Пушкин, не желая ссориться с Вяземским, с ним не спорил, но старался не потерять связей и с молодежью. Погодину он писал: «В «Телеграфе» похвально одно ревностное трудолюбие — а хороши одни статьи Вяземского, — но зато за одну статью Вяземского в «Телеграфе» отдам три дельные статьи «Московского вестника». Его критика поверхностна или несправедлива, но образ его побочных мыслей и их выражения резко оригинальны, он мыслит, сердит и заставляет мыслить и смеяться; важное достоинство, особенно для журналиста!» (В печати он скажет деликатнее: «Критические статьи князя Вяземского носят на себе отпечаток ума тонкого, наблюдательного, оригинального. Часто не соглашаешься с его мыслями, но они заставляют мыслить. Даже там, где его мнения явно противоречат нами принятым понятиям, он невольно увлекает необыкновенною силою рассуждения (discussion) и ловкостию самого софизма».)
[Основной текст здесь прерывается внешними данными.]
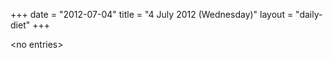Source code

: +++
date = "2012-07-04"
title = "4 July 2012 (Wednesday)"
layout = "daily-diet"
+++


\<no entries\>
Впрочем, при всей своей нелюбви к «надменным» метафизикам московского разлива, Вяземский не мог не видеть, что литературная молодежь умна и талантлива. Многие «любомудры» станут впоследствии добрыми знакомыми князя. Да и в конце 1825 года Вяземский не отказался поучаствовать в альманахе Погодина «Урания» — там его стихи появились в соседстве с произведениями юных Веневитинова, Шевырева и Тютчева. (Это была первая заочная встреча Вяземского с Тютчевым…) «Все они более или менее отличаются или игривостию мыслей, или теплотой чувства, или живостью выражения», — писал Вяземский.